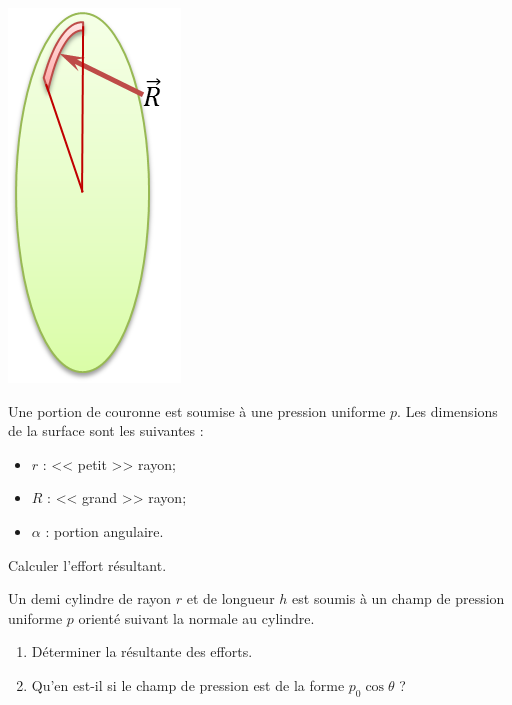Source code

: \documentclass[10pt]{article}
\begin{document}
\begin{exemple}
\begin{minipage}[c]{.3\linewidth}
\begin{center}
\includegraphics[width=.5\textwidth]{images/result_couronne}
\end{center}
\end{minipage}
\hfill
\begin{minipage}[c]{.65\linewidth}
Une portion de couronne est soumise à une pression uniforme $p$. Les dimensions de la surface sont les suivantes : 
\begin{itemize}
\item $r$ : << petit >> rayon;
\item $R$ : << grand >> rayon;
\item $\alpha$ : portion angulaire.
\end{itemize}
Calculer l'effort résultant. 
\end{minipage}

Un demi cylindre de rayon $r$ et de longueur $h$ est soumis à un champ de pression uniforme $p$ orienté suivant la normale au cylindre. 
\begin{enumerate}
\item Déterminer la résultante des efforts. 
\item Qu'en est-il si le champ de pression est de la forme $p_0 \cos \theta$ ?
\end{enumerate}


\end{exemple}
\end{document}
=====
WORK TASK
Please output the listing above in full, exactly as given, without its images.

FINAL ANSWER
Source code

: \documentclass[10pt]{article}
\begin{document}
\begin{exemple}
\begin{minipage}[c]{.3\linewidth}
\begin{center}
\includegraphics[width=.5\textwidth]{images/result_couronne}
\end{center}
\end{minipage}
\hfill
\begin{minipage}[c]{.65\linewidth}
Une portion de couronne est soumise à une pression uniforme $p$. Les dimensions de la surface sont les suivantes : 
\begin{itemize}
\item $r$ : << petit >> rayon;
\item $R$ : << grand >> rayon;
\item $\alpha$ : portion angulaire.
\end{itemize}
Calculer l'effort résultant. 
\end{minipage}

Un demi cylindre de rayon $r$ et de longueur $h$ est soumis à un champ de pression uniforme $p$ orienté suivant la normale au cylindre. 
\begin{enumerate}
\item Déterminer la résultante des efforts. 
\item Qu'en est-il si le champ de pression est de la forme $p_0 \cos \theta$ ?
\end{enumerate}


\end{exemple}
\end{document}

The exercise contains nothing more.